-- SOURCE MATERIAL --
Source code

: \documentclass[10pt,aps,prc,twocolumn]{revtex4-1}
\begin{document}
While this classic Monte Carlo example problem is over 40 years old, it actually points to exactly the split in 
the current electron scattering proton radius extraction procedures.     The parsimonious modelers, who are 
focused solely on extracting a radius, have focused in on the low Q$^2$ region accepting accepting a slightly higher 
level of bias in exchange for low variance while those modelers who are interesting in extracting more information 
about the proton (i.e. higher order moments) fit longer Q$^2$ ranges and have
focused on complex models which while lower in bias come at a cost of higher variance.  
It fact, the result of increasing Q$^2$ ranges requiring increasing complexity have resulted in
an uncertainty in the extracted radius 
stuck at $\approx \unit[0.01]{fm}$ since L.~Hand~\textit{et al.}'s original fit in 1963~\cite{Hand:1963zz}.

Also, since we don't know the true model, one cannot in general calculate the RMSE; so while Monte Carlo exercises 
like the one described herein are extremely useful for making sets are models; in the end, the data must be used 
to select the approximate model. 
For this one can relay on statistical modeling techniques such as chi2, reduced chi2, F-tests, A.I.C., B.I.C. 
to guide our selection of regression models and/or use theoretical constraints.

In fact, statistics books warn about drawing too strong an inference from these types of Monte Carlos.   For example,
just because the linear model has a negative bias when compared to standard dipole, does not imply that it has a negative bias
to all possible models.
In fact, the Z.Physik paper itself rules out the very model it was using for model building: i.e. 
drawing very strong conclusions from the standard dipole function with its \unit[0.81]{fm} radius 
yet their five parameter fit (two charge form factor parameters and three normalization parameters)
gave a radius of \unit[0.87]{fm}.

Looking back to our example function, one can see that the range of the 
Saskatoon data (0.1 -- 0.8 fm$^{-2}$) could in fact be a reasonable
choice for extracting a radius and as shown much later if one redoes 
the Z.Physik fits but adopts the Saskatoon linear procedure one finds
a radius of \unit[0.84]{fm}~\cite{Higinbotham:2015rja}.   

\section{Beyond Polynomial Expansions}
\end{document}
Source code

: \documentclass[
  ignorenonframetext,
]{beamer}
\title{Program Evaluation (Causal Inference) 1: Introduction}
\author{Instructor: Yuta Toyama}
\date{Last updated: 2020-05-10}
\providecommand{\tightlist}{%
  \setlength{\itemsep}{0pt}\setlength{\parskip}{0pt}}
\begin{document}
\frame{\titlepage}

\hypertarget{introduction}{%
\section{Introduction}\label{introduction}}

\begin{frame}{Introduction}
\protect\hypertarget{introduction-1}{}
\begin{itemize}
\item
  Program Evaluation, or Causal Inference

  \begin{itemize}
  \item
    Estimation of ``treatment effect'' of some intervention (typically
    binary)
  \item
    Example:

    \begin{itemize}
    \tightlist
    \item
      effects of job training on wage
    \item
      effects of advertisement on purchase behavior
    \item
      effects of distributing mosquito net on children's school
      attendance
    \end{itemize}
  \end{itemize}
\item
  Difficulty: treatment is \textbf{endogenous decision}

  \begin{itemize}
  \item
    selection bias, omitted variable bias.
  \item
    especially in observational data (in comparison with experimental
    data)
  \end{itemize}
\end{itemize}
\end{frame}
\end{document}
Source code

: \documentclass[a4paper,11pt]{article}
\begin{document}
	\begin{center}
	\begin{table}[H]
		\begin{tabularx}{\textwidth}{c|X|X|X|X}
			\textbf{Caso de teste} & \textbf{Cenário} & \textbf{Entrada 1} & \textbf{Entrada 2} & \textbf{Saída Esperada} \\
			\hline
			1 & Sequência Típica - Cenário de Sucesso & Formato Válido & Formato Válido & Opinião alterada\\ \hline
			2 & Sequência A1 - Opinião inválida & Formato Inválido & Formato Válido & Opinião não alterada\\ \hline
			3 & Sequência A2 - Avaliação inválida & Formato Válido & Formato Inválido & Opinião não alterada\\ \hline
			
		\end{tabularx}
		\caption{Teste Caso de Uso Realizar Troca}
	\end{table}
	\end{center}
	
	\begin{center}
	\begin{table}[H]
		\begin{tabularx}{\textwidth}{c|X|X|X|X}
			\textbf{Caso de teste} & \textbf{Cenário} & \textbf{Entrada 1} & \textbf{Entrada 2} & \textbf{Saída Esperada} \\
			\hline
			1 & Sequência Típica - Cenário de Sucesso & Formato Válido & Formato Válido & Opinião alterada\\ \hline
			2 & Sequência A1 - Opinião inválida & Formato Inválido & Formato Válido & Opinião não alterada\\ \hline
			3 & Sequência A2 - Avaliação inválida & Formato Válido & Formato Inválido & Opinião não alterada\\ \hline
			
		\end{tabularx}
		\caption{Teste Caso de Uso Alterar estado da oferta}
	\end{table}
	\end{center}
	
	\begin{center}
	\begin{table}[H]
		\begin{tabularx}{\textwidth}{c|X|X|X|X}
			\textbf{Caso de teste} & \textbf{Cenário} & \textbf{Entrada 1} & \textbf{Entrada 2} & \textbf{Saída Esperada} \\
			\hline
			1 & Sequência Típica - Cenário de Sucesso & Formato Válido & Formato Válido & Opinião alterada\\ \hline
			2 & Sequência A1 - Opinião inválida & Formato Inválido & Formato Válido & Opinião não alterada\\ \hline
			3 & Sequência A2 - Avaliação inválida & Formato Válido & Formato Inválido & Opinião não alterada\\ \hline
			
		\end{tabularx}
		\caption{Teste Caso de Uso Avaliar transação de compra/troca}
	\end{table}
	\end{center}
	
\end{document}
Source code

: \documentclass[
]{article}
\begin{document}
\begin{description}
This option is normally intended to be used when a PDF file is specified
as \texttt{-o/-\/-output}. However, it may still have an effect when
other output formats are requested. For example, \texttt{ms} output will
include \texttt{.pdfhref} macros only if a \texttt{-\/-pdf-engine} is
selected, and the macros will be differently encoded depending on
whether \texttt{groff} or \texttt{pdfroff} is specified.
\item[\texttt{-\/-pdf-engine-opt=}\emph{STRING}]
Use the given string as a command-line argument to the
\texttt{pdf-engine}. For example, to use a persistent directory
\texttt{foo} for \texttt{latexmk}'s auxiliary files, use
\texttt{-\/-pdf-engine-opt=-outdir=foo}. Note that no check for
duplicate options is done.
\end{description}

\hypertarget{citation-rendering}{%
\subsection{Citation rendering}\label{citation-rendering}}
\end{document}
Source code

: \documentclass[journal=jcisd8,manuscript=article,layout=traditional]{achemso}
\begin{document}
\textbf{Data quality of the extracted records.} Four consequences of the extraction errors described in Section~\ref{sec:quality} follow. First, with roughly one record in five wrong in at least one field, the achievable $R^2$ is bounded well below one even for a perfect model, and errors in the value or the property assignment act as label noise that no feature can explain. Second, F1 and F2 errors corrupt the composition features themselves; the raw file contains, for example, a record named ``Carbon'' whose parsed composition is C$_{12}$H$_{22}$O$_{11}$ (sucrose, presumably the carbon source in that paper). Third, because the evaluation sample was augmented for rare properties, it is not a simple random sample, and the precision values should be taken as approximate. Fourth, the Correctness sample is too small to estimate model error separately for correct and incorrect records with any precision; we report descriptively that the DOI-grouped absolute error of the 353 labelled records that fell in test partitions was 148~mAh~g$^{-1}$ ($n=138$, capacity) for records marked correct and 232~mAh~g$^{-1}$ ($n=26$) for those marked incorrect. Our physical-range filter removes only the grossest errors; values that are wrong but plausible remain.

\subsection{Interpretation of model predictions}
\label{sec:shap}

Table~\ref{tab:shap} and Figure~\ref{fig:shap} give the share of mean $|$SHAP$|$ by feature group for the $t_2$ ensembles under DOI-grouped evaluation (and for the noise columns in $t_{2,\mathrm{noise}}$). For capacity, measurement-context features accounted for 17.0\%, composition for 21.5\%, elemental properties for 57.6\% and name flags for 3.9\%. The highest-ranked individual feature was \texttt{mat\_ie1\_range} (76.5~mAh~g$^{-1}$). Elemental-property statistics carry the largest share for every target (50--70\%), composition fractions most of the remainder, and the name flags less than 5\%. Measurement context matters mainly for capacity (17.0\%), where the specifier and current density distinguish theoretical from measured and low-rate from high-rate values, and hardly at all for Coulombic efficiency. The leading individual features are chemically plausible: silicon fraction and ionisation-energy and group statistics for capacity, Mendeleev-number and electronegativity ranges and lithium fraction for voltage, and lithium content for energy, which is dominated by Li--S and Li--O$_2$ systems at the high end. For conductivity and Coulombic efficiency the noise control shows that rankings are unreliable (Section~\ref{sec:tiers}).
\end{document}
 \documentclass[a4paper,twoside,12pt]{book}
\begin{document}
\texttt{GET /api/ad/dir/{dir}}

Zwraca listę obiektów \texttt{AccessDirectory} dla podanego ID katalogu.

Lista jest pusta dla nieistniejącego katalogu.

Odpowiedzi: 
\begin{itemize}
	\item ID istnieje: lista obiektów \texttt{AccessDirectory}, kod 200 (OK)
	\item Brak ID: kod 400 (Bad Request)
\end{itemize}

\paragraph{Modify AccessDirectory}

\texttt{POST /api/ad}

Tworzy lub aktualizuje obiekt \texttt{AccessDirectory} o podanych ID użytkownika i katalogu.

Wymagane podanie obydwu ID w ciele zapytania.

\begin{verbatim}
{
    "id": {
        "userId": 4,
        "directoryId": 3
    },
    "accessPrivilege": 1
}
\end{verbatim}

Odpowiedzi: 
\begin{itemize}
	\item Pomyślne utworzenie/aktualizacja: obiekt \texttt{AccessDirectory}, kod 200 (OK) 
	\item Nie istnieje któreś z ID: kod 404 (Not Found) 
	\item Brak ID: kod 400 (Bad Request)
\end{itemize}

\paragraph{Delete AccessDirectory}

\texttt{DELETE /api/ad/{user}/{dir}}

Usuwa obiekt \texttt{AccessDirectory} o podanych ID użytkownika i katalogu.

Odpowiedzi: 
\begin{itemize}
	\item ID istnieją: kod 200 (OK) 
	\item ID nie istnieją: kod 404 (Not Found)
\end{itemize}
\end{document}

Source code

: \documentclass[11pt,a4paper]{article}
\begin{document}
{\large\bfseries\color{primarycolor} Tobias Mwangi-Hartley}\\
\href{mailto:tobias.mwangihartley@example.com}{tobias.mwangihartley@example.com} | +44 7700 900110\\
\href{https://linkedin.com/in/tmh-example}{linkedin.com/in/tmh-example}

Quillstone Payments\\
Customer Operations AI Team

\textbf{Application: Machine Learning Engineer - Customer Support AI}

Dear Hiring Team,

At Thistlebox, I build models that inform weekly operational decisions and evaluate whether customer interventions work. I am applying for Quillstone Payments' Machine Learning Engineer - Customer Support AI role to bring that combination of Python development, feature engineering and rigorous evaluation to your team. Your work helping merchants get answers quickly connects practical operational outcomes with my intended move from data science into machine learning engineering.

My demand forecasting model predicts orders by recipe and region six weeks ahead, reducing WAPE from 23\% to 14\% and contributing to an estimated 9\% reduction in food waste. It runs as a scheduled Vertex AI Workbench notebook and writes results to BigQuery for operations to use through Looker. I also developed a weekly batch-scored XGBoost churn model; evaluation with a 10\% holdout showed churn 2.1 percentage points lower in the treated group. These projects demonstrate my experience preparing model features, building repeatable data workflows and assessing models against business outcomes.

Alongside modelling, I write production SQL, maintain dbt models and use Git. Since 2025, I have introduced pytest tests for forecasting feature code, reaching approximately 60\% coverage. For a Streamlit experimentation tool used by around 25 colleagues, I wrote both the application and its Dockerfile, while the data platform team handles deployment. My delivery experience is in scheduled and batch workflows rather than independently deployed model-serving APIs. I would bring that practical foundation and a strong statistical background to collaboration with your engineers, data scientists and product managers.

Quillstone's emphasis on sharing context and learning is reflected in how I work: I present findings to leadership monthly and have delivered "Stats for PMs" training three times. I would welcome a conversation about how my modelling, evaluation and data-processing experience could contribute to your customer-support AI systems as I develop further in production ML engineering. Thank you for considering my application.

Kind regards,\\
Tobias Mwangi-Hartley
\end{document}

-- DIRECTIONS --
If a line above holds the string "article", return it as it stands.

-- SOLVED PROBLEM --
: \documentclass[a4paper,11pt]{article}
]{article}
: \documentclass[journal=jcisd8,manuscript=article,layout=traditional]{achemso}
: \documentclass[11pt,a4paper]{article}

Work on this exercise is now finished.